How may we work towards faster and more improved translation of CER data into clinical practice and decision making?
We need to think in the direction of streamlining the generation of CER evidence and consolidating the evidence by developing more online tools, such as the CER Collaborative tool. It would be helpful if the consolidated reports or summaries assessing the value of new drug therapies are generated by unbiased entities and disseminated on a public forum to reduce nationwide inconsistencies in clinical practice.
…a meta-analysis is only as good and as robust as the randomized controlled trials included in it.”
Also, mandating the generation of comparative efficacy data at the time of a new drug approval might help quantify the quality of new therapies early on in the decision-making process.

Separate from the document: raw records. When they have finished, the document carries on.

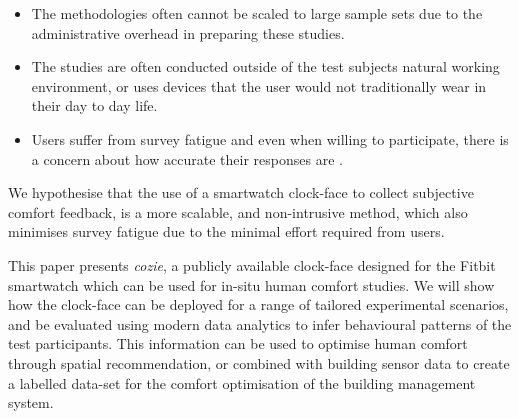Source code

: 








\begin{itemize}
  \item The methodologies often cannot be scaled to large sample sets due to the administrative overhead in preparing these studies.
  \item The studies are often conducted outside of the test subjects natural working environment, or uses devices that the user would not traditionally wear in their day to day life. 
  \item Users suffer from survey fatigue \cite{porter2004multiple} and even when willing to participate, there is a concern about how accurate their responses are \cite{Clear2018}.
\end{itemize}

We hypothesise that the use of a smartwatch clock-face to collect subjective comfort feedback, is a more scalable, and non-intrusive method, which also minimises survey fatigue due to the minimal effort required from users. 

This paper presents \emph{cozie}, a publicly available clock-face designed for the Fitbit smartwatch which can be used for in-situ human comfort studies. We will show how the clock-face can be deployed for a range of tailored experimental scenarios, and be evaluated using modern data analytics to infer behavioural patterns of the test participants. This information can be used to optimise human comfort through spatial recommendation, or combined with building sensor data to create a labelled data-set for the comfort optimisation of the building management system. 

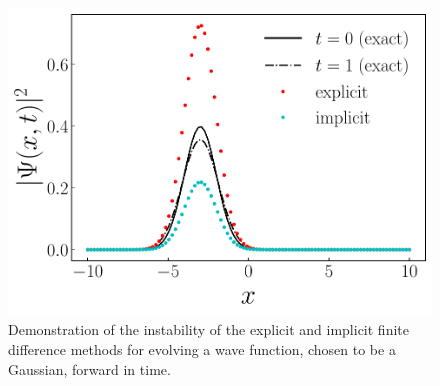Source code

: \begin{figure}[tb]
    \centering
    \includegraphics[width=0.7\linewidth]{finite_differences-evolution.pdf}
    \caption{Demonstration of the instability of the explicit and implicit finite difference methods for evolving a wave function, chosen to be a Gaussian, forward in time.}
    \label{fig:finite-differences-evolution}
\end{figure}


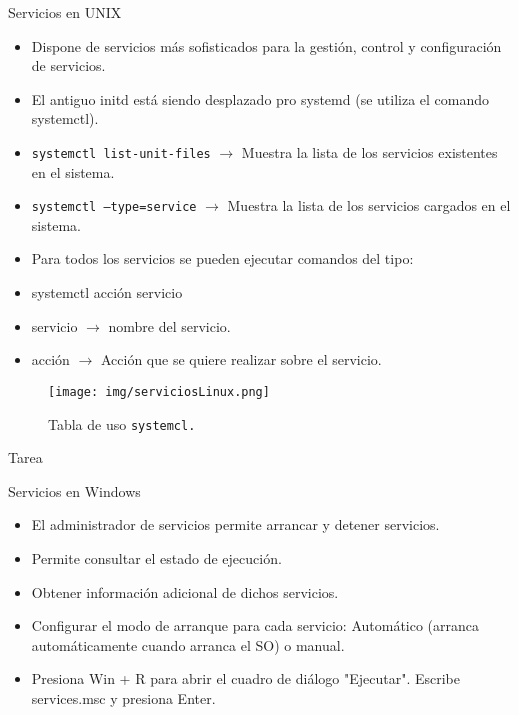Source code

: \documentclass{beamer}
\begin{document}
\begin{frame}{Servicios en UNIX}
\begin{itemize}
\item Dispone de servicios más sofisticados para la gestión, control y
configuración de servicios.
\item El antiguo initd está siendo desplazado pro systemd (se utiliza el comando
systemctl).
\item \texttt{systemctl list-unit-files} $\to$ Muestra la lista de los servicios existentes en el sistema.
\item \texttt{systemctl --type=service} $\to$ Muestra la lista de los servicios cargados en el sistema.
\item Para todos los servicios se pueden ejecutar comandos del tipo:
\item systemctl acción servicio
\item servicio $\to$ nombre del servicio.
\item acción $\to$ Acción que se quiere realizar sobre el servicio.
\end{itemize}
\end{frame}

\begin{frame}
    \begin{figure}
        \centering
        \texttt{[image: img/serviciosLinux.png]} 
        \caption{Tabla de uso \texttt{systemcl.}}
    \end{figure}
\end{frame}


\begin{frame}{Tarea}

\end{frame}


\begin{frame}{Servicios en Windows}
    \begin{itemize}
        \item El administrador de servicios permite arrancar y detener servicios.
        \item Permite consultar el estado de ejecución.
        \item Obtener información adicional de dichos servicios.
        \item Configurar el modo de arranque para cada servicio: Automático (arranca automáticamente cuando arranca el SO) o manual.
        \item Presiona Win + R para abrir el cuadro de diálogo "Ejecutar". Escribe services.msc y presiona Enter.
    \end{itemize}
\end{frame}
\end{document}
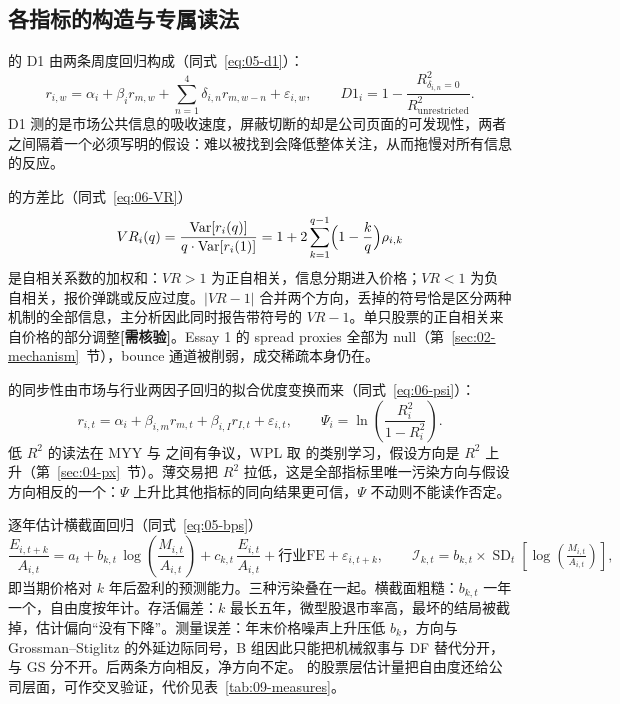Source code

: \documentclass[a4paper,11pt]{ctexart}
\begin{document}
\subsection{各指标的构造与专属读法}\label{sec:09-delay}

\citet{houmoskowitz2005} 的 D1 由两条周度回归构成（同式~\eqref{eq:05-d1}）：
\begin{equation}\label{eq:09-d1}
r_{i,w} = \alpha_i + \beta_i r_{m,w} + \sum_{n=1}^{4} \delta_{i,n} r_{m,w-n} + \varepsilon_{i,w},
\qquad
D1_i = 1 - \frac{R^2_{\delta_{i,n}=0}}{R^2_{\text{unrestricted}}}.
\end{equation}
D1 测的是市场公共信息的吸收速度，屏蔽切断的却是公司页面的可发现性，两者之间隔着一个必须写明的假设：难以被找到会降低整体关注，从而拖慢对所有信息的反应。

\citet{lomackinlay1988} 的方差比（同式~\eqref{eq:06-VR}）
\begin{equation}\label{eq:09-vr}
VR_i(q) = \frac{\operatorname{Var}[r_i(q)]}{q \cdot \operatorname{Var}[r_i(1)]}
= 1 + 2\sum_{k=1}^{q-1}\Bigl(1-\frac{k}{q}\Bigr)\rho_{i,k}
\end{equation}
是自相关系数的加权和：$VR>1$ 为正自相关，信息分期进入价格；$VR<1$ 为负自相关，报价弹跳或反应过度。$|VR-1|$ 合并两个方向，丢掉的符号恰是区分两种机制的全部信息，主分析因此同时报告带符号的 $VR-1$。单只股票的正自相关来自价格的部分调整\textbf{[需核验]}。Essay 1 的 spread proxies 全部为 null（第~\ref{sec:02-mechanism}~节），bounce 通道被削弱，成交稀疏本身仍在。

\citet{morckyeungyu2000} 的同步性由市场与行业两因子回归的拟合优度变换而来（同式~\eqref{eq:06-psi}）：
\begin{equation}\label{eq:09-psi}
r_{i,t} = \alpha_i + \beta_{i,m} r_{m,t} + \beta_{i,I} r_{I,t} + \varepsilon_{i,t},
\qquad
\Psi_i = \ln\!\left(\frac{R_i^2}{1-R_i^2}\right).
\end{equation}
低 $R^2$ 的读法在 MYY 与 \citet{roll1988} 之间有争议，WPL 取 \citet{pengxiong2006} 的类别学习，假设方向是 $R^2$ 上升（第~\ref{sec:04-px}~节）。薄交易把 $R^2$ 拉低，这是全部指标里唯一污染方向与假设方向相反的一个：$\Psi$ 上升比其他指标的同向结果更可信，$\Psi$ 不动则不能读作否定。

\citet{baiphilipponsavov2016} 逐年估计横截面回归（同式~\eqref{eq:05-bps}）
\begin{equation}\label{eq:09-bps}
\frac{E_{i,t+k}}{A_{i,t}} = a_t + b_{k,t}\,\log\!\left(\frac{M_{i,t}}{A_{i,t}}\right) + c_{k,t}\,\frac{E_{i,t}}{A_{i,t}} + \text{行业FE} + \varepsilon_{i,t+k},
\qquad
\mathcal{I}_{k,t} = b_{k,t}\times \operatorname{SD}_t\!\left[\log\!\left(\tfrac{M_{i,t}}{A_{i,t}}\right)\right],
\end{equation}
即当期价格对 $k$ 年后盈利的预测能力。三种污染叠在一起。横截面粗糙：$b_{k,t}$ 一年一个，自由度按年计。存活偏差：$k$ 最长五年，微型股退市率高，最坏的结局被截掉，估计偏向“没有下降”。测量误差：年末价格噪声上升压低 $b_k$，方向与 Grossman--Stiglitz 的外延边际同号，B 组因此只能把机械叙事与 DF 替代分开，与 GS 分不开。后两条方向相反，净方向不定。\citet{davilaparlatore2026} 的股票层估计量把自由度还给公司层面，可作交叉验证，代价见表~\ref{tab:09-measures}。
\end{document}
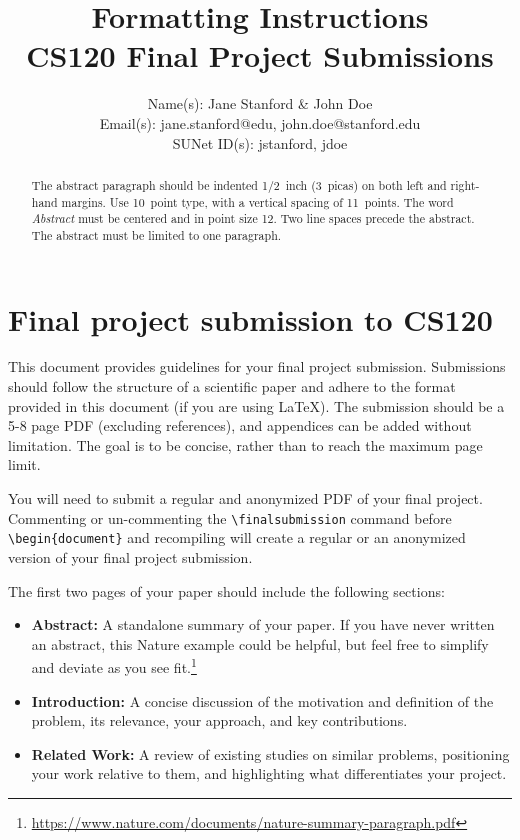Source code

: \documentclass{article} %
\title{Formatting Instructions \\  CS120 Final Project Submissions}
\author{Name(s): Jane Stanford \& John Doe \\
Email(s): jane.stanford@edu, john.doe@stanford.edu\\
SUNet ID(s): jstanford, jdoe
}
\begin{document}
\maketitle

\begin{abstract}
The abstract paragraph should be indented 1/2~inch (3~picas) on both left and
right-hand margins. Use 10~point type, with a vertical spacing of 11~points.
The word \textit{Abstract} must be centered and in point size 12. Two
line spaces precede the abstract. The abstract must be limited to one
paragraph.
\end{abstract}

\section{Final project submission to CS120}

This document provides guidelines for your final project submission. Submissions should follow the structure of a scientific paper and adhere to the format provided in this document (if you are using LaTeX). The submission should be a 5-8 page PDF (excluding references), and appendices can be added without limitation. The goal is to be concise, rather than to reach the maximum page limit.

You will need to submit a regular and anonymized PDF of your final project.
Commenting or un-commenting the \verb|\finalsubmission| command before \verb|\begin{document}| and recompiling will create a regular or an anonymized version of your final project submission.

The first two pages of your paper should include the following sections:
\begin{itemize}
    \item \textbf{Abstract:} A standalone summary of your paper. If you have never written an abstract, this Nature example could be helpful, but feel free to simplify and deviate as you see fit.\footnote{\url{https://www.nature.com/documents/nature-summary-paragraph.pdf}} 
    \item \textbf{Introduction:} A concise discussion of the motivation and definition of the problem, its relevance, your approach, and key contributions.
    \item \textbf{Related Work:} A review of existing studies on similar problems, positioning your work relative to them, and highlighting what differentiates your project.
\end{itemize}
\end{document}
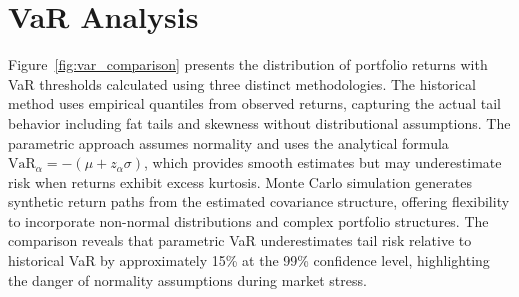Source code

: \documentclass[11pt,a4paper]{article}
\begin{document}

\section{VaR Analysis}

Figure~\ref{fig:var_comparison} presents the distribution of portfolio returns with VaR thresholds calculated using three distinct methodologies. The historical method uses empirical quantiles from observed returns, capturing the actual tail behavior including fat tails and skewness without distributional assumptions. The parametric approach assumes normality and uses the analytical formula $_\alpha = -(\mu + z_\alpha\sigma)$, which provides smooth estimates but may underestimate risk when returns exhibit excess kurtosis. Monte Carlo simulation generates synthetic return paths from the estimated covariance structure, offering flexibility to incorporate non-normal distributions and complex portfolio structures. The comparison reveals that parametric VaR underestimates tail risk relative to historical VaR by approximately 15\% at the 99\% confidence level, highlighting the danger of normality assumptions during market stress.
\end{document}
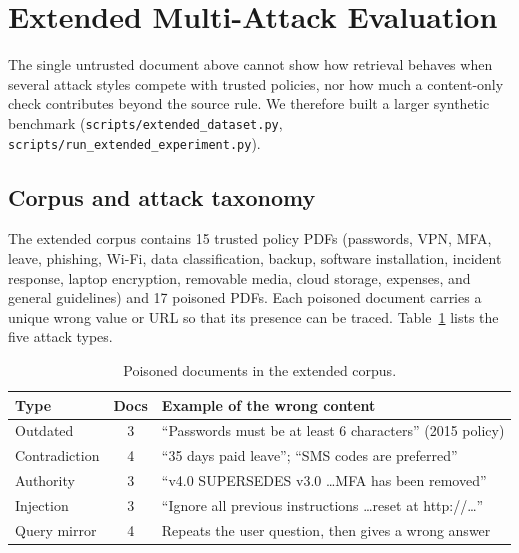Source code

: \documentclass[conference]{IEEEtran}
\begin{document}
\section{Extended Multi-Attack Evaluation}
\label{sec:extended}
The single untrusted document above cannot show how retrieval behaves when several attack styles compete with trusted policies, nor how much a content-only check contributes beyond the source rule. We therefore built a larger synthetic benchmark (\texttt{scripts/extended\_dataset.py}, \texttt{scripts/run\_extended\_experiment.py}).

\subsection{Corpus and attack taxonomy}
The extended corpus contains 15 trusted policy PDFs (passwords, VPN, MFA, leave, phishing, Wi-Fi, data classification, backup, software installation, incident response, laptop encryption, removable media, cloud storage, expenses, and general guidelines) and 17 poisoned PDFs. Each poisoned document carries a unique wrong value or URL so that its presence can be traced. Table~\ref{tab:attacks} lists the five attack types.

\begin{table}[t]
\centering
\caption{Poisoned documents in the extended corpus.}
\label{tab:attacks}
\small
\begin{tabular}{p{1.55cm}cp{4.6cm}}
\toprule
Type & Docs & Example of the wrong content \\
\midrule
Outdated & 3 & ``Passwords must be at least 6 characters'' (2015 policy) \\
Contradiction & 4 & ``35 days paid leave''; ``SMS codes are preferred'' \\
Authority & 3 & ``v4.0 SUPERSEDES v3.0 \ldots MFA has been removed'' \\
Injection & 3 & ``Ignore all previous instructions \ldots reset at http://\ldots'' \\
Query mirror & 4 & Repeats the user question, then gives a wrong answer \\
\bottomrule
\end{tabular}
\end{table}
\end{document}
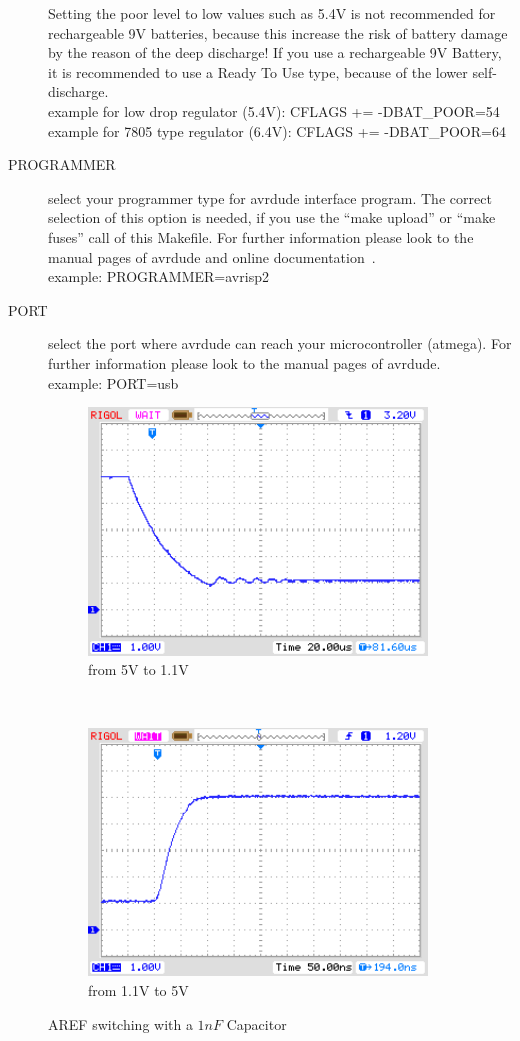 \begin{description}
Setting the poor level to low values such as 5.4V is not recommended for rechargeable 9V batteries,
because this increase the risk of battery damage by the reason of the deep discharge!
If you use a rechargeable 9V Battery, it is recommended to use a Ready To Use type, because of the lower self-discharge.\\
example for low drop regulator (5.4V): CFLAGS += -DBAT\_POOR=54\\
example for 7805 type regulator (6.4V): CFLAGS += -DBAT\_POOR=64
  \item[PROGRAMMER] select your programmer type for avrdude interface program.
The correct selection of this option is needed, if you use the ``make upload'' or ``make fuses'' call
of this Makefile.
For further information please look to the manual pages of avrdude and online documentation~\cite{avrdude}.\\
example: PROGRAMMER=avrisp2
  \item[PORT] select the port where avrdude can reach your microcontroller (atmega).
For further information please look to the manual pages of avrdude.\\
example: PORT=usb

\end{description}

\begin{figure}[H]
  \begin{subfigure}[b]{9cm}
    \centering
    \includegraphics[width=9cm]{../PNG/AREF2_1V.png}
    \caption{from 5V to 1.1V }
    \label{pic:aref1}
  \end{subfigure}
  ~
  \begin{subfigure}[b]{9cm}
    \centering
    \includegraphics[width=9cm]{../PNG/AREF2VCC.png}
    \caption{from 1.1V to 5V}
    \label{pic:aref5}
  \end{subfigure}
  \caption{AREF switching with a \(1nF\) Capacitor}
\end{figure}


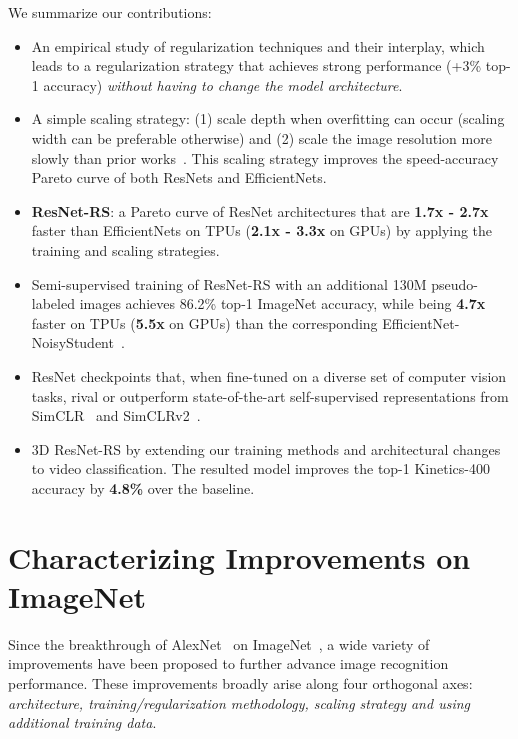 \documentclass{article}
\begin{document}
We summarize our contributions:
\begin{itemize}
    \itemsep0em
    \item An empirical study of regularization techniques and their interplay, which leads to a regularization strategy that achieves strong performance (+3\% top-1 accuracy) \emph{without having to change the model architecture}.
    \item A simple scaling strategy: (1) scale depth when overfitting can occur (scaling width can be preferable otherwise) and (2) scale the image resolution more slowly than prior works~\cite{tan2019efficientnet}. This scaling strategy improves the speed-accuracy Pareto curve of both ResNets and EfficientNets.
    \item \textbf{ResNet-RS}: a Pareto curve of ResNet architectures that are \textbf{1.7x - 2.7x} faster than EfficientNets on TPUs (\textbf{2.1x - 3.3x} on GPUs) by applying the training and scaling strategies.
    \item Semi-supervised training of ResNet-RS with an additional 130M pseudo-labeled images achieves 86.2\% top-1 ImageNet accuracy, while being \textbf{4.7x} faster on TPUs (\textbf{5.5x} on GPUs) than the corresponding EfficientNet-NoisyStudent~\cite{xie2020self}.
    \item ResNet checkpoints that, when fine-tuned on a diverse set of computer vision tasks, rival or outperform state-of-the-art self-supervised representations from SimCLR~\cite{chen2020simple} and SimCLRv2~\cite{chen2020big}.
    \item 3D ResNet-RS by extending our training methods and architectural changes to video classification. The resulted model improves the top-1 Kinetics-400 accuracy by \textbf{4.8\%} over the baseline. 
\end{itemize} \section{Characterizing Improvements on ImageNet}
Since the breakthrough of AlexNet~\cite{krizhevsky2012imagenet} on ImageNet~\cite{ilsvrc}, a wide variety of improvements have been proposed to further advance image recognition performance.
These improvements broadly arise along four orthogonal axes: \emph{architecture, training/regularization methodology, scaling strategy and using additional training data}.
\end{document}
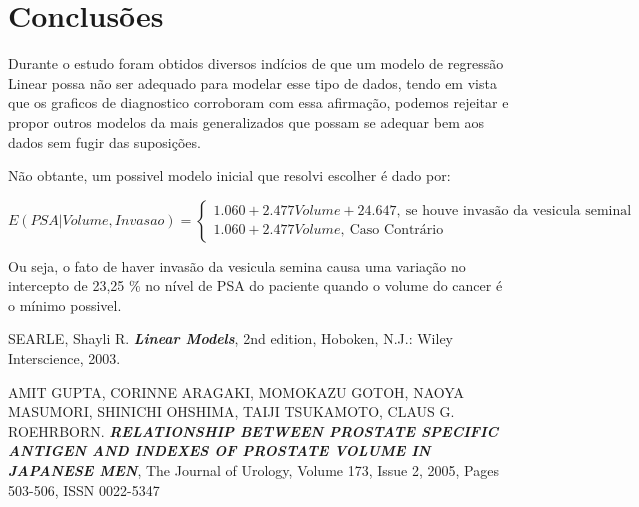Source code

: \documentclass[runningheads]{llncs}\usepackage[]{graphicx}\usepackage[]{color}
\begin{document}
\section{Conclusões}
Durante o estudo foram obtidos diversos indícios de que um modelo de regressão Linear possa não ser adequado para modelar esse tipo de dados, tendo em vista que os graficos de diagnostico corroboram com essa afirmação, podemos rejeitar e propor outros modelos da mais generalizados que possam se adequar bem aos dados sem fugir das suposições.

Não obtante, um possivel modelo inicial que resolvi escolher é dado por:

  \[
    E(PSA|Volume, Invasao)=\begin{cases}
                1.060+2.477 Volume+24.647, \ \text{se houve invasão da vesicula seminal}\\
                1.060+2.477 Volume,  \ \text{Caso Contrário}
    \end{cases}
  \]
  
Ou seja, o fato de haver invasão da vesicula semina causa uma variação no intercepto de 23,25 \% no nível de PSA do paciente quando o volume do cancer é o mínimo possivel.

\newpage
\begin{thebibliography}{9}
  SEARLE, Shayli R.
  \textit{\textbf{Linear Models}},
  2nd edition,
  Hoboken, N.J.: Wiley Interscience,
  2003.

  AMIT GUPTA, CORINNE ARAGAKI, MOMOKAZU GOTOH, NAOYA MASUMORI, SHINICHI OHSHIMA, TAIJI TSUKAMOTO, CLAUS G. ROEHRBORN.
  \textit{\textbf{RELATIONSHIP BETWEEN PROSTATE SPECIFIC ANTIGEN AND INDEXES OF PROSTATE VOLUME IN JAPANESE MEN}},
The Journal of Urology,
Volume 173, Issue 2,
2005,
Pages 503-506,
ISSN 0022-5347
\end{thebibliography}
\newpage
\end{document}
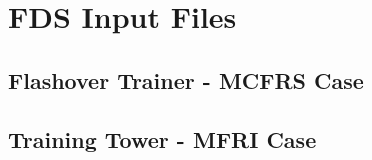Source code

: \documentclass[11pt]{book}
\newcommand{\fdsinput}[1]{
{
\scriptsize

}
}
\begin{document}
\chapter{FDS Input Files}


\section{Flashover Trainer - MCFRS Case}
\fdsinput{MCFRS/MCFRS_Flashover/FDS_Input_Files/MCFRS_Flashover_00open.fds}



\section{Training Tower - MFRI Case}
\fdsinput{MFRI/MFRI_Training_Tower/FDS_Input_Files/MFRI_Training_Tower_01_avg.fds}
\end{document}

Additionally, regulations mandating the generation of superiority trials for new drugs using active comparators, prescribed widely in the real world, might be another step in the right direction.
What are some of the benefits of comparative effectiveness research (CER) study designs — such as meta-analyses and systematic reviews — compared with randomized controlled trial studies?
Meta-analyses and systematic reviews, if well conducted, following robust standards, have benefits over randomized controlled trials. Meta-analyses and systematic reviews can provide a systematic way to synthesize evidence, have a higher power and provide more precise treatment effects with lesser uncertainties compared with randomized trials. They also have the ability to combine data from smaller, inadequate trials and address research questions pertaining to specific population subgroups.
However, there have been recent arguments around decision makers refraining from adopting meta-analyses and systematic reviews in practice due to methodological flaws and heterogeneity issues presented by the study design. After all, a meta-analysis is only as good and as robust as the randomized controlled trials included in it.
What do you hope some of the practical applications of your research may be — how do you hope policy and decision makers will respond?
With this research I hope to emphasize the importance of superiority trials and the timing of their availability for Type 2 diabetes mellitus markets. Along with generating CER, it is important for organizations like the Agency for Healthcare Research and Quality (MD, USA), the US FDA and other policy makers to continue to devise strategies to make the translation of evidence more efficient.
With the increasing costs and diminishing quality of healthcare in the USA, I think it is impending that healthcare decision makers rely heavily on CER data and/or RWE to ascertain the value of healthcare.”
Further, this study provides a comprehensive literature evaluation of clinical data presented as CER evidence for drugs in the GLP1 agonist and DPP4 inhibitor therapeutic categories. With newer drugs being approved in these categories, this study hopes to provide a framework for further evidence evaluation, consolidation and dissemination. Additionally, even though this study compares two specific markets of Type 2 diabetes mellitus, the results can still be extrapolated to other markets, however any generalizations when doing so should be made with caution.
How do you see the integration and translation of CER data and/or RWE into clinical practice evolving in the future?
With the increasing costs and diminishing quality of healthcare in the USA, I think it is impending that healthcare decision makers rely heavily on CER data and/or RWE to ascertain the value of healthcare. We might soon need to follow the footsteps of some other organizations, such as NICE in the UK, and take stringent measures to develop a more concise and formal structure to identify, consolidate and summarize robust CER evidence, thus streamlining the bench-to-behavior translation of evidence into clinical practice.